The dollar fell to a record low versus the euro on Tuesday after the Federal Reserve cut its key interest rate by an aggressive half a percentage point to prevent the U.S. economy from weakening further on turmoil in the credit and housing markets.
Policy-makers reduced the benchmark lending rate between banks by the most since November 2002 to 4.75 percent, the lowest level since May last year. It was the first rate cut in four years. The Fed also lowered the discount rate it charges for direct loans to banks by a half-point.
Traders sold the dollar as lower rates make U.S. dollar-denominated assets less attractive. Financial markets had widely expected the Fed to lower overnight borrowing costs by at least 25 basis points, but were split over whether the move would be a more aggressive half-point.

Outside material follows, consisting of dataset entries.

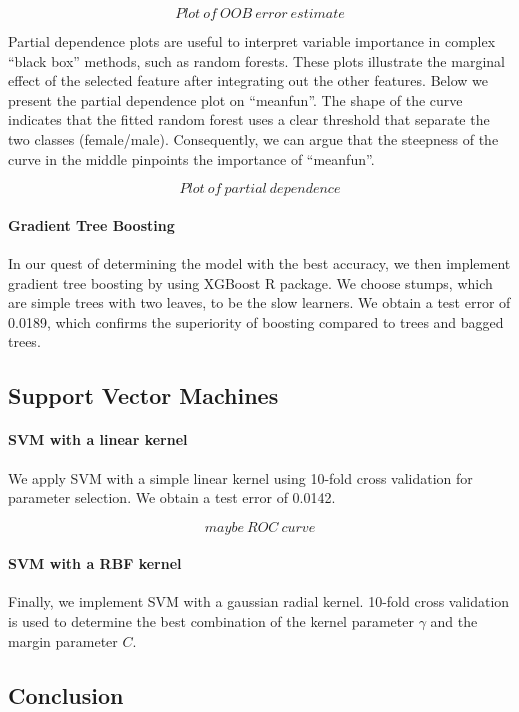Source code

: $$ Plot ~ of ~ OOB~error~ estimate$$ 

Partial dependence plots are useful to interpret variable importance in complex ``black box'' methods, such as random forests. These plots illustrate the marginal effect of the selected feature after integrating out the other features. Below we present the partial dependence plot on ``meanfun''. The shape of the curve indicates that the fitted random forest uses a clear threshold that separate the two classes (female/male). Consequently, we can argue that the steepness of the curve in the middle pinpoints the importance of ``meanfun''. 

$$ Plot ~ of ~ partial~dependence$$

\paragraph{Gradient Tree Boosting}
In our quest of determining the model with the best accuracy, we then implement gradient tree boosting by using XGBoost R package. We choose stumps, which are simple trees with two leaves, to be the slow learners. We obtain a test error of \num{0.0189}, which confirms the superiority of boosting compared to trees and bagged trees.

\subsection{Support Vector Machines}
\paragraph{SVM with a linear kernel}
We apply SVM with a simple linear kernel using \num{10}-fold cross validation for parameter selection. We obtain a test error of \num{0.0142}.

$$ maybe~ROC~curve$$

\paragraph{SVM with a RBF kernel}
Finally, we implement SVM with a gaussian radial kernel. \num{10}-fold cross validation is used to determine the best combination of the kernel parameter $ \gamma $ and the margin parameter $C$. 

\subsection{Conclusion}

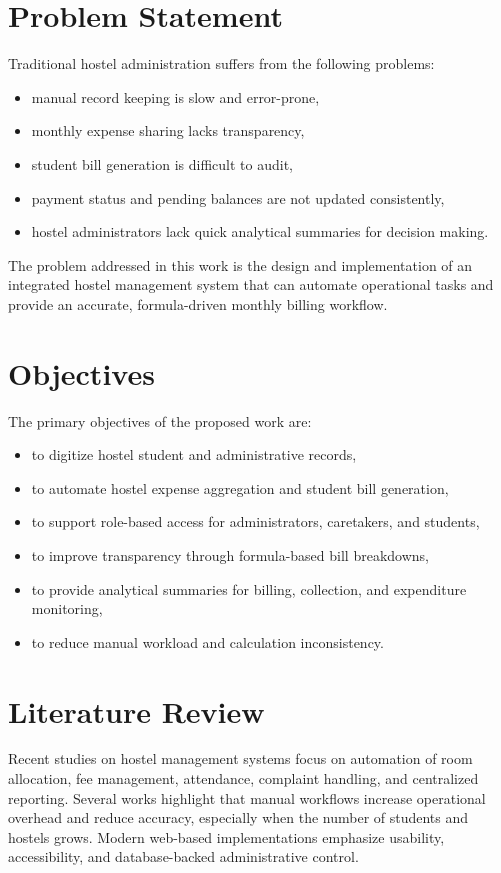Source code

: \documentclass[conference]{IEEEtran}
\begin{document}
\section{Problem Statement}
Traditional hostel administration suffers from the following problems:
\begin{itemize}
\item manual record keeping is slow and error-prone,
\item monthly expense sharing lacks transparency,
\item student bill generation is difficult to audit,
\item payment status and pending balances are not updated consistently,
\item hostel administrators lack quick analytical summaries for decision making.
\end{itemize}

The problem addressed in this work is the design and implementation of an integrated hostel management system that can automate operational tasks and provide an accurate, formula-driven monthly billing workflow.

\section{Objectives}
The primary objectives of the proposed work are:
\begin{itemize}
\item to digitize hostel student and administrative records,
\item to automate hostel expense aggregation and student bill generation,
\item to support role-based access for administrators, caretakers, and students,
\item to improve transparency through formula-based bill breakdowns,
\item to provide analytical summaries for billing, collection, and expenditure monitoring,
\item to reduce manual workload and calculation inconsistency.
\end{itemize}

\section{Literature Review}
Recent studies on hostel management systems focus on automation of room allocation, fee management, attendance, complaint handling, and centralized reporting. Several works highlight that manual workflows increase operational overhead and reduce accuracy, especially when the number of students and hostels grows. Modern web-based implementations emphasize usability, accessibility, and database-backed administrative control.
\end{document}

"A 50 basis point cut in the funds rate and the discount rate is a brave opening gambit in the easing cycle from a Fed chairman that for credibility reasons was expected to err on the side of caution," said Alan Ruskin, chief international strategist at RBS Greenwich Capital, in Greenwich, Conn.
He said the move will also cause some to question the Fed's inflation-fighting credentials.
Against the dollar, the euro was 0.7 percent higher to trade at $1.3962, after earlier trading at a record high of $1.3977
"Today's action is intended to help forestall some of the adverse effects on the broader economy that might otherwise arise from the disruptions in financial markets and to promote moderate growth over time," the Fed said in a statement outlining its decision.
Omer Esiner, a market analyst at Ruesch International in Washington, said, "The accompanying statement sounds a somewhat cautious tone, pointing out the Fed is a bit more worried about the fallout from the recent financial market turmoil."
The dollar fell nearly 1 percent against the Canadian dollar to trade at 1.0164, a 30-year low. Some analysts said recent oil price highs above $80 and lower U.S. interest rates may soon push the greenback to parity with its Canadian counterpart, a level last seen in 1976.
The high-yielding New Zealand dollar also rose 2 percent to $0.7205, while the Australian dollar was up 1.8 percent at $0.8490.